In every generation, Americans are called to reaffirm their faith in the institutions of self-government. These institutions—boards, commissions, councils—are the foundation of our working local democracy. And at the heart of these institutions is the principle of mutual respect. Lose that, and the body politic begins to wither.

Lately, in our venerable town, I fear that we have forgotten how to talk to one another. We are blessed with a town that is beautiful, a citizenry that is generous, and a record of responsible government. Yet even here, we find ourselves tangled in an increasingly uncivil discourse. That should trouble all of us, no matter the letter next to our name.

On Friday, Superintendent of Schools Dr. Toni Jones issued a community-wide message under the guise of her official position that crossed a line—not of partisanship, but of decorum and appropriateness. In her public statement, she alleged that the Board of Estimate and Taxation failed to support “basic operational needs” of the school district—needs she described as contractually required salaries, utilities, and transportation.

There are two things to be said here. First, this accusation is fundamentally manipulative. State law prohibits the BET from touching specific line items in the Board of Education’s budget. And second, it disregards a hard truth: our schools are not suffering from a lack of dollars but from how each of those $240+ million dollars are spent.

In the last five years, enrollment in Greenwich Public Schools has declined by more than 500 students. Yet the number of teachers has increased by 20. Absenteeism among teachers is twice the state average, costing taxpayers an additional $1 million. The system is top-heavy with administrative assistants and inflated hiring salaries. And yet, the BET has not shrunk the budget. It reduced the growth of an already robust request—from a 5.1% increase to a still-generous 3% increase.

Is that not fiscal responsibility? Is that not stewardship?

I have long believed that when public servants disagree, they must do so with dignity. We are not enemies, but colleagues—working under the same roof, toward the same goal: a town where every child can learn, and every taxpayer can trust. A public email from a salaried town employee making serious allegations about an elected independent fiscal board tasked with representing taxpayers erodes that trust. It sets fire where we need bridges.

The BET has approved record capital investments for our schools. Three major construction projects are moving forward at the same time—unprecedented in Greenwich history.

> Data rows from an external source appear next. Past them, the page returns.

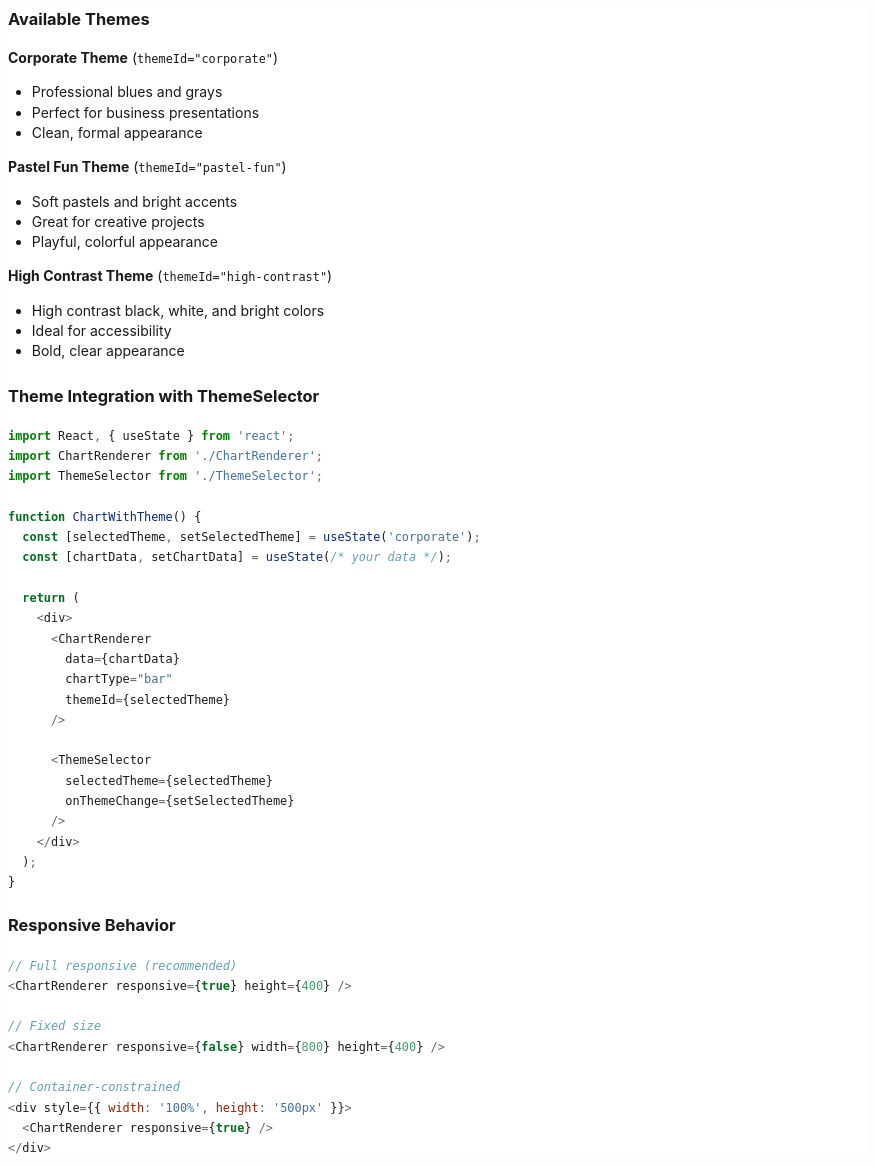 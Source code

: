 ### Available Themes

**Corporate Theme** (`themeId="corporate"`)
- Professional blues and grays
- Perfect for business presentations
- Clean, formal appearance

**Pastel Fun Theme** (`themeId="pastel-fun"`)
- Soft pastels and bright accents
- Great for creative projects
- Playful, colorful appearance

**High Contrast Theme** (`themeId="high-contrast"`)
- High contrast black, white, and bright colors
- Ideal for accessibility
- Bold, clear appearance

### Theme Integration with ThemeSelector

```javascript
import React, { useState } from 'react';
import ChartRenderer from './ChartRenderer';
import ThemeSelector from './ThemeSelector';

function ChartWithTheme() {
  const [selectedTheme, setSelectedTheme] = useState('corporate');
  const [chartData, setChartData] = useState(/* your data */);

  return (
    <div>
      <ChartRenderer 
        data={chartData}
        chartType="bar"
        themeId={selectedTheme}
      />
      
      <ThemeSelector 
        selectedTheme={selectedTheme}
        onThemeChange={setSelectedTheme}
      />
    </div>
  );
}
```

### Responsive Behavior
```javascript
// Full responsive (recommended)
<ChartRenderer responsive={true} height={400} />

// Fixed size
<ChartRenderer responsive={false} width={800} height={400} />

// Container-constrained
<div style={{ width: '100%', height: '500px' }}>
  <ChartRenderer responsive={true} />
</div>
```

The assertion that the BET is undermining the school system is not only untrue, it’s corrosive.

I also regret to observe that this isn’t an isolated incident. Across town meetings, letters to the editor, and social media posts, the tone has darkened. Anger masquerades as activism. Sarcasm substitutes for substance. Personal attacks and often outright lies have displaced public dialogue. And this, too, must end.

Some blame the tools of the age—email and Facebook and the swift send button. But I say the tools are not the problem. The heart is.

I’ve always said, “We can disagree without being disagreeable.” That’s not just a clever phrase—it’s a call to conscience. And it applies doubly to those who serve at the pleasure of the town: to remember that their role is not to scold or scorn elected boards, but to serve the public good with grace… and to set an example of what grace looks like for future generations.

To my Democratic friends, I offer this appeal: leadership is not about winning votes on a technicality, nor about weaponizing the airwaves of communication. The appointment of a Board of Education chair against long-standing custom, aided by partisan maneuvering, has further divided a town that was once guided by shared assumptions of fair play. Let us not deepen that division with words we cannot take back.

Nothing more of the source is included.